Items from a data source
Segment Open

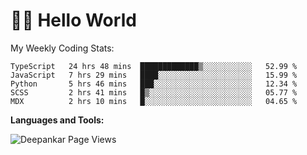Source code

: # 👋🏽 Hello World 

<!--![Deepankar's github stats](https://github-readme-stats.vercel.app/api?username=Deep-Codes&count_private=true&show_icons=true&theme=radical)-->
My Weekly Coding Stats:

<!--START_SECTION:waka-->
```text
TypeScript   24 hrs 48 mins  █████████████▒░░░░░░░░░░░   52.99 % 
JavaScript   7 hrs 29 mins   ████░░░░░░░░░░░░░░░░░░░░░   15.99 % 
Python       5 hrs 46 mins   ███░░░░░░░░░░░░░░░░░░░░░░   12.34 % 
SCSS         2 hrs 41 mins   █▒░░░░░░░░░░░░░░░░░░░░░░░   05.77 % 
MDX          2 hrs 10 mins   █░░░░░░░░░░░░░░░░░░░░░░░░   04.65 % 
```
<!--END_SECTION:waka-->

**Languages and Tools:**



<p align="left"> <img src="https://komarev.com/ghpvc/?username=Deep-Codes&label=Views&color=blue&style=plastic" alt="Deepankar Page Views" /> </p>
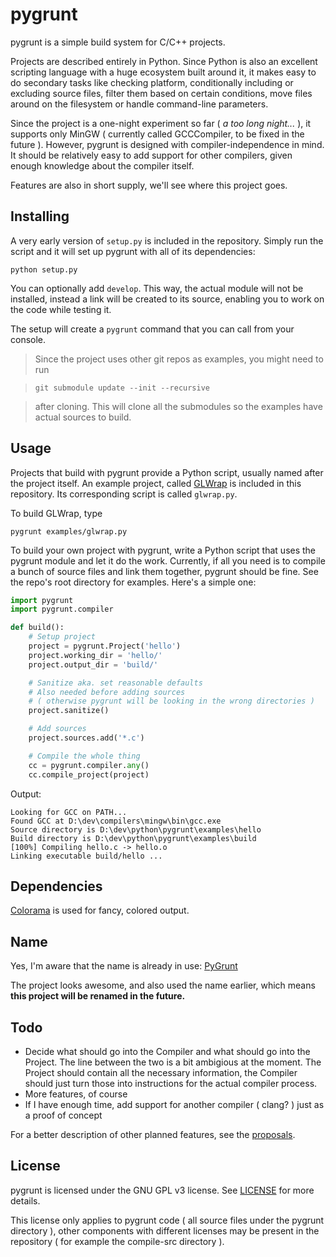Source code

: # pygrunt #

pygrunt is a simple build system for C/C++ projects.

Projects are described entirely in Python. Since Python is also an excellent scripting language
with a huge ecosystem built around it, it makes easy to do secondary tasks like checking platform,
conditionally including or excluding source files, filter them based on certain conditions,
move files around on the filesystem or handle command-line parameters.

Since the project is a one-night experiment so far ( *a too long night...* ), it supports only
MinGW ( currently called GCCCompiler, to be fixed in the future ). However, pygrunt is designed
with compiler-independence in mind. It should be relatively easy to add support for other
compilers, given enough knowledge about the compiler itself.

Features are also in short supply, we'll see where this project goes.

## Installing ##

A very early version of ``setup.py`` is included in the repository. Simply run the script and
it will set up pygrunt with all of its dependencies:

``python setup.py``

You can optionally add ``develop``. This way, the actual module will not be installed, instead
a link will be created to its source, enabling you to work on the code while testing it.

The setup will create a ``pygrunt`` command that you can call from your console.

> Since the project uses other git repos as examples, you might need to run

> ``git submodule update --init --recursive``

> after cloning.
> This will clone all the submodules so the examples have actual sources to build. 

## Usage ##

Projects that build with pygrunt provide a Python script, usually named after the project itself.
An example project, called [GLWrap](https://github.com/elementbound/glwrap) is included in this
repository. Its corresponding script is called ``glwrap.py``.

To build GLWrap, type

``pygrunt examples/glwrap.py``

To build your own project with pygrunt, write a Python script that uses the pygrunt module and
let it do the work. Currently, if all you need is to compile a bunch of source files and link
them together, pygrunt should be fine. See the repo's root directory for examples.
Here's a simple one:

```python
import pygrunt
import pygrunt.compiler

def build():
    # Setup project
    project = pygrunt.Project('hello')
    project.working_dir = 'hello/'
    project.output_dir = 'build/'

    # Sanitize aka. set reasonable defaults
    # Also needed before adding sources
    # ( otherwise pygrunt will be looking in the wrong directories )
    project.sanitize()

    # Add sources
    project.sources.add('*.c')

    # Compile the whole thing
    cc = pygrunt.compiler.any()
    cc.compile_project(project)

```

Output:
```
Looking for GCC on PATH...
Found GCC at D:\dev\compilers\mingw\bin\gcc.exe
Source directory is D:\dev\python\pygrunt\examples\hello
Build directory is D:\dev\python\pygrunt\examples\build
[100%] Compiling hello.c -> hello.o
Linking executable build/hello ...
```

## Dependencies ##

[Colorama](https://pypi.python.org/pypi/colorama) is used for fancy, colored output.

## Name ##

Yes, I'm aware that the name is already in use: [PyGrunt](https://github.com/Mayo-QIN/pygrunt)

The project looks awesome, and also used the name earlier, which means **this project will be renamed
in the future.**

## Todo ##

* Decide what should go into the Compiler and what should go into the Project. The line between
    the two is a bit ambigious at the moment. The Project should contain all the necessary
    information, the Compiler should just turn those into instructions for the actual compiler
    process.
* More features, of course
* If I have enough time, add support for another compiler ( clang? ) just as a proof of concept

For a better description of other planned features, see the [proposals](proposed.md).

## License ##

pygrunt is licensed under the GNU GPL v3 license. See [LICENSE](LICENSE) for more details.

This license only applies to pygrunt code ( all source files under the pygrunt directory ),
other components with different licenses may be present in the repository ( for example the
compile-src directory ).
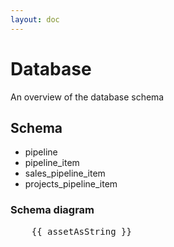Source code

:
 ```yaml
---
layout: doc
---
```


# Database

An overview of the database schema

## Schema

 - pipeline
 - pipeline_item
 - sales_pipeline_item
 - projects_pipeline_item

### Schema diagram

<div class="w-full overflow-x-auto">
<pre class="mermaid w-auto">
    {{ assetAsString }}
</pre>
</div>

<script setup>
import { onMounted, ref } from 'vue'
import { initMermaid } from '../composables/useMermaid.ts'

import assetAsString from '/assets/mmd/database-schema-part.mmd?raw'

onMounted(async () => {
  initMermaid()
});
</script>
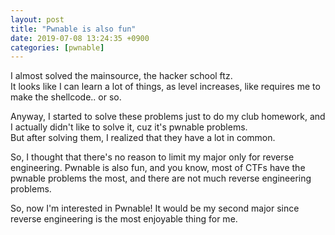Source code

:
 ```yaml
---
layout: post
title: "Pwnable is also fun"
date: 2019-07-08 13:24:35 +0900
categories: [pwnable]
---
```


I almost solved the mainsource, the hacker school ftz.  
It looks like I can learn a lot of things, as level increases, like requires me to make the shellcode.. or so.

Anyway, I started to solve these problems just to do my club homework, and I actually didn't like to solve it, cuz it's pwnable problems.  
But after solving them, I realized that they have a lot in common.

So, I thought that there's no reason to limit my major only for reverse engineering. Pwnable is also fun, and you know, most of CTFs have the pwnable problems the most, and there are not much reverse engineering problems.

So, now I'm interested in Pwnable! It would be my second major since reverse engineering is the most enjoyable thing for me.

Segment Closed

• **Your objective**
Reproduce every entry word for word, but skip any pictures.

• **Output of the task**
Source code

: # 👋🏽 Hello World 

<!--![Deepankar's github stats](https://github-readme-stats.vercel.app/api?username=Deep-Codes&count_private=true&show_icons=true&theme=radical)-->
My Weekly Coding Stats:

<!--START_SECTION:waka-->
```text
TypeScript   24 hrs 48 mins  █████████████▒░░░░░░░░░░░   52.99 % 
JavaScript   7 hrs 29 mins   ████░░░░░░░░░░░░░░░░░░░░░   15.99 % 
Python       5 hrs 46 mins   ███░░░░░░░░░░░░░░░░░░░░░░   12.34 % 
SCSS         2 hrs 41 mins   █▒░░░░░░░░░░░░░░░░░░░░░░░   05.77 % 
MDX          2 hrs 10 mins   █░░░░░░░░░░░░░░░░░░░░░░░░   04.65 % 
```
<!--END_SECTION:waka-->

**Languages and Tools:**



<p align="left"> <img src="https://komarev.com/ghpvc/?username=Deep-Codes&label=Views&color=blue&style=plastic" alt="Deepankar Page Views" /> </p>
Source code

: # pygrunt #

pygrunt is a simple build system for C/C++ projects.

Projects are described entirely in Python. Since Python is also an excellent scripting language
with a huge ecosystem built around it, it makes easy to do secondary tasks like checking platform,
conditionally including or excluding source files, filter them based on certain conditions,
move files around on the filesystem or handle command-line parameters.

Since the project is a one-night experiment so far ( *a too long night...* ), it supports only
MinGW ( currently called GCCCompiler, to be fixed in the future ). However, pygrunt is designed
with compiler-independence in mind. It should be relatively easy to add support for other
compilers, given enough knowledge about the compiler itself.

Features are also in short supply, we'll see where this project goes.

## Installing ##

A very early version of ``setup.py`` is included in the repository. Simply run the script and
it will set up pygrunt with all of its dependencies:

``python setup.py``

You can optionally add ``develop``. This way, the actual module will not be installed, instead
a link will be created to its source, enabling you to work on the code while testing it.

The setup will create a ``pygrunt`` command that you can call from your console.

> Since the project uses other git repos as examples, you might need to run

> ``git submodule update --init --recursive``

> after cloning.
> This will clone all the submodules so the examples have actual sources to build. 

## Usage ##

Projects that build with pygrunt provide a Python script, usually named after the project itself.
An example project, called [GLWrap](https://github.com/elementbound/glwrap) is included in this
repository. Its corresponding script is called ``glwrap.py``.

To build GLWrap, type

``pygrunt examples/glwrap.py``

To build your own project with pygrunt, write a Python script that uses the pygrunt module and
let it do the work. Currently, if all you need is to compile a bunch of source files and link
them together, pygrunt should be fine. See the repo's root directory for examples.
Here's a simple one:

```python
import pygrunt
import pygrunt.compiler

def build():
    # Setup project
    project = pygrunt.Project('hello')
    project.working_dir = 'hello/'
    project.output_dir = 'build/'

    # Sanitize aka. set reasonable defaults
    # Also needed before adding sources
    # ( otherwise pygrunt will be looking in the wrong directories )
    project.sanitize()

    # Add sources
    project.sources.add('*.c')

    # Compile the whole thing
    cc = pygrunt.compiler.any()
    cc.compile_project(project)

```

Output:
```
Looking for GCC on PATH...
Found GCC at D:\dev\compilers\mingw\bin\gcc.exe
Source directory is D:\dev\python\pygrunt\examples\hello
Build directory is D:\dev\python\pygrunt\examples\build
[100%] Compiling hello.c -> hello.o
Linking executable build/hello ...
```

## Dependencies ##

[Colorama](https://pypi.python.org/pypi/colorama) is used for fancy, colored output.

## Name ##

Yes, I'm aware that the name is already in use: [PyGrunt](https://github.com/Mayo-QIN/pygrunt)

The project looks awesome, and also used the name earlier, which means **this project will be renamed
in the future.**

## Todo ##

* Decide what should go into the Compiler and what should go into the Project. The line between
    the two is a bit ambigious at the moment. The Project should contain all the necessary
    information, the Compiler should just turn those into instructions for the actual compiler
    process.
* More features, of course
* If I have enough time, add support for another compiler ( clang? ) just as a proof of concept

For a better description of other planned features, see the [proposals](proposed.md).

## License ##

pygrunt is licensed under the GNU GPL v3 license. See [LICENSE](LICENSE) for more details.

This license only applies to pygrunt code ( all source files under the pygrunt directory ),
other components with different licenses may be present in the repository ( for example the
compile-src directory ).
Source code

:
 ```yaml
---
layout: doc
---
```


# Database

An overview of the database schema

## Schema

 - pipeline
 - pipeline_item
 - sales_pipeline_item
 - projects_pipeline_item

### Schema diagram

<div class="w-full overflow-x-auto">
<pre class="mermaid w-auto">
    {{ assetAsString }}
</pre>
</div>

<script setup>
import { onMounted, ref } from 'vue'
import { initMermaid } from '../composables/useMermaid.ts'

import assetAsString from '/assets/mmd/database-schema-part.mmd?raw'

onMounted(async () => {
  initMermaid()
});
</script>
Source code

:
 ```yaml
---
layout: post
title: "Pwnable is also fun"
date: 2019-07-08 13:24:35 +0900
categories: [pwnable]
---
```


I almost solved the mainsource, the hacker school ftz.  
It looks like I can learn a lot of things, as level increases, like requires me to make the shellcode.. or so.

Anyway, I started to solve these problems just to do my club homework, and I actually didn't like to solve it, cuz it's pwnable problems.  
But after solving them, I realized that they have a lot in common.

So, I thought that there's no reason to limit my major only for reverse engineering. Pwnable is also fun, and you know, most of CTFs have the pwnable problems the most, and there are not much reverse engineering problems.

So, now I'm interested in Pwnable! It would be my second major since reverse engineering is the most enjoyable thing for me.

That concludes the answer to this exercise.